%%

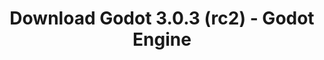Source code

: ---
# Generated by /tools/generators/src/download_archive_generator !!! do not edit by hand !!!
title: 'Download Godot 3.0.3 (rc2) - Godot Engine'
type: 'download/archive'
name: '3.0.3'
flavor: 'rc2'
release_date: '2018-05-14T03:00:00-00:00'
release_notes: 'article/dev-snapshot-godot-3-0-3-rc-2/'
primaryPlatforms:
  - 'android.apk'
  - 'macos.universal'
  - 'windows.64'
  - 'linux_server.headless.64'
  - 'web'
  - 'templates'
links:
  android.apk:
    name: 'android.apk'
    title: 'Android'
    caption: 'APK Universal (ARM64 + ARMv7 + x86_64 + x86)'
    tags:
      - 'APK download'
      - 'ARM64/v7'
      - 'x86 (64 & 32 bit)'
    hosts:
      github_builds:
        regular: 'https://github.com/godotengine/godot-builds/releases/download/3.0.3-rc2/Godot_v3.0.3-rc2_android_editor.apk'
        mono: '#'
      github:
        regular: 'https://github.com/godotengine/godot/releases/download/3.0.3-rc2/Godot_v3.0.3-rc2_android_editor.apk'
        mono: '#'
  macos.universal:
    name: 'macos.universal'
    title: 'macOS'
    caption: 'Universal (x86_64 + Silício da Apple)'
    tags:
      - 'Intel/Apple Silicon'
      - '64 bit'
    hosts:
      github_builds:
        regular: 'https://github.com/godotengine/godot-builds/releases/download/3.0.3-rc2/Godot_v3.0.3-rc2_osx.universal.zip'
        mono: 'https://github.com/godotengine/godot-builds/releases/download/3.0.3-rc2/Godot_v3.0.3-rc2_mono_osx.universal.zip'
      github:
        regular: 'https://github.com/godotengine/godot/releases/download/3.0.3-rc2/Godot_v3.0.3-rc2_osx.universal.zip'
        mono: 'https://github.com/godotengine/godot/releases/download/3.0.3-rc2/Godot_v3.0.3-rc2_mono_osx.universal.zip'
  windows.64:
    name: 'windows.64'
    title: 'Windows'
    caption: 'Padrão (x86_64)'
    tags:
      - '64 bit'
    hosts:
      github_builds:
        regular: 'https://github.com/godotengine/godot-builds/releases/download/3.0.3-rc2/Godot_v3.0.3-rc2_win64.exe.zip'
        mono: 'https://github.com/godotengine/godot-builds/releases/download/3.0.3-rc2/Godot_v3.0.3-rc2_mono_win64.zip'
      github:
        regular: 'https://github.com/godotengine/godot/releases/download/3.0.3-rc2/Godot_v3.0.3-rc2_win64.exe.zip'
        mono: 'https://github.com/godotengine/godot/releases/download/3.0.3-rc2/Godot_v3.0.3-rc2_mono_win64.zip'
  linux_server.headless.64:
    name: 'linux_server.headless.64'
    title: 'Linux Server'
    caption: 'Headless (x86_64)'
    tags:
      - '64 bit'
      - 'Headless'
    hosts:
      github_builds:
        regular: 'https://github.com/godotengine/godot-builds/releases/download/3.0.3-rc2/Godot_v3.0.3-rc2_linux_headless.64.zip'
        mono: 'https://github.com/godotengine/godot-builds/releases/download/3.0.3-rc2/Godot_v3.0.3-rc2_mono_linux_headless_64.zip'
      github:
        regular: 'https://github.com/godotengine/godot/releases/download/3.0.3-rc2/Godot_v3.0.3-rc2_linux_headless.64.zip'
        mono: 'https://github.com/godotengine/godot/releases/download/3.0.3-rc2/Godot_v3.0.3-rc2_mono_linux_headless_64.zip'
  web:
    name: 'web'
    title: 'Editor Web'
    caption: ''
    tags:
      - 'Self-hosted'
      - 'Cross-platform'
    hosts:
      github_builds:
        regular: 'https://github.com/godotengine/godot-builds/releases/download/3.0.3-rc2/Godot_v3.0.3-rc2_web_editor.zip'
        mono: '#'
      github:
        regular: 'https://github.com/godotengine/godot/releases/download/3.0.3-rc2/Godot_v3.0.3-rc2_web_editor.zip'
        mono: '#'
  linux.64:
    name: 'linux.64'
    title: 'Linux'
    caption: 'Padrão (x86_64)'
    tags:
      - '64 bit'
    hosts:
      github_builds:
        regular: 'https://github.com/godotengine/godot-builds/releases/download/3.0.3-rc2/Godot_v3.0.3-rc2_x11.64.zip'
        mono: 'https://github.com/godotengine/godot-builds/releases/download/3.0.3-rc2/Godot_v3.0.3-rc2_mono_x11_64.zip'
      github:
        regular: 'https://github.com/godotengine/godot/releases/download/3.0.3-rc2/Godot_v3.0.3-rc2_x11.64.zip'
        mono: 'https://github.com/godotengine/godot/releases/download/3.0.3-rc2/Godot_v3.0.3-rc2_mono_x11_64.zip'
  linux.32:
    name: 'linux.32'
    title: 'Linux'
    caption: 'Padrão (x86)'
    tags:
      - '32 bit'
    hosts:
      github_builds:
        regular: 'https://github.com/godotengine/godot-builds/releases/download/3.0.3-rc2/Godot_v3.0.3-rc2_x11.32.zip'
        mono: 'https://github.com/godotengine/godot-builds/releases/download/3.0.3-rc2/Godot_v3.0.3-rc2_mono_x11_32.zip'
      github:
        regular: 'https://github.com/godotengine/godot/releases/download/3.0.3-rc2/Godot_v3.0.3-rc2_x11.32.zip'
        mono: 'https://github.com/godotengine/godot/releases/download/3.0.3-rc2/Godot_v3.0.3-rc2_mono_x11_32.zip'
  windows.32:
    name: 'windows.32'
    title: 'Windows'
    caption: 'Padrão (x86)'
    tags:
      - '32 bit'
    hosts:
      github_builds:
        regular: 'https://github.com/godotengine/godot-builds/releases/download/3.0.3-rc2/Godot_v3.0.3-rc2_win32.exe.zip'
        mono: 'https://github.com/godotengine/godot-builds/releases/download/3.0.3-rc2/Godot_v3.0.3-rc2_mono_win32.zip'
      github:
        regular: 'https://github.com/godotengine/godot/releases/download/3.0.3-rc2/Godot_v3.0.3-rc2_win32.exe.zip'
        mono: 'https://github.com/godotengine/godot/releases/download/3.0.3-rc2/Godot_v3.0.3-rc2_mono_win32.zip'
  linux_server.64:
    name: 'linux_server.64'
    title: 'Servidor Linux'
    caption: 'Padrão (x86_64)'
    tags:
      - '64 bit'
    hosts:
      github_builds:
        regular: 'https://github.com/godotengine/godot-builds/releases/download/3.0.3-rc2/Godot_v3.0.3-rc2_linux_server.64.zip'
        mono: 'https://github.com/godotengine/godot-builds/releases/download/3.0.3-rc2/Godot_v3.0.3-rc2_mono_linux_server_64.zip'
      github:
        regular: 'https://github.com/godotengine/godot/releases/download/3.0.3-rc2/Godot_v3.0.3-rc2_linux_server.64.zip'
        mono: 'https://github.com/godotengine/godot/releases/download/3.0.3-rc2/Godot_v3.0.3-rc2_mono_linux_server_64.zip'
  aar_library:
    name: 'aar_library'
    title: 'Biblioteca de AAR'
    caption: ''
    tags:
      - 'Android plugins'
      - 'Java'
      - 'Kotlin'
    hosts:
      github_builds:
        regular: 'https://github.com/godotengine/godot-builds/releases/download/3.0.3-rc2/godot-lib.3.0.3.rc2.release.aar'
        mono: 'https://github.com/godotengine/godot-builds/releases/download/3.0.3-rc2/godot-lib.3.0.3.rc2.mono.release.aar'
      github:
        regular: 'https://github.com/godotengine/godot/releases/download/3.0.3-rc2/godot-lib.3.0.3.rc2.release.aar'
        mono: 'https://github.com/godotengine/godot/releases/download/3.0.3-rc2/godot-lib.3.0.3.rc2.mono.release.aar'
  templates:
    name: 'templates'
    title: 'Modelos de exportação'
    caption: ''
    tags:
      - 'Utilizado para exportar os seus jogos para todas as plataformas suportadas'
    hosts:
      github_builds:
        regular: 'https://github.com/godotengine/godot-builds/releases/download/3.0.3-rc2/Godot_v3.0.3-rc2_export_templates.tpz'
        mono: 'https://github.com/godotengine/godot-builds/releases/download/3.0.3-rc2/Godot_v3.0.3-rc2_mono_export_templates.tpz'
      github:
        regular: 'https://github.com/godotengine/godot/releases/download/3.0.3-rc2/Godot_v3.0.3-rc2_export_templates.tpz'
        mono: 'https://github.com/godotengine/godot/releases/download/3.0.3-rc2/Godot_v3.0.3-rc2_mono_export_templates.tpz'
---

%%

WHAT TO PRODUCE: Reply with every line of the listing that has the string "name".

REPLY TO THE EXERCISE:
name: '3.0.3'
    name: 'android.apk'
    name: 'macos.universal'
    name: 'windows.64'
    name: 'linux_server.headless.64'
    name: 'web'
    name: 'linux.64'
    name: 'linux.32'
    name: 'windows.32'
    name: 'linux_server.64'
    name: 'aar_library'
    name: 'templates'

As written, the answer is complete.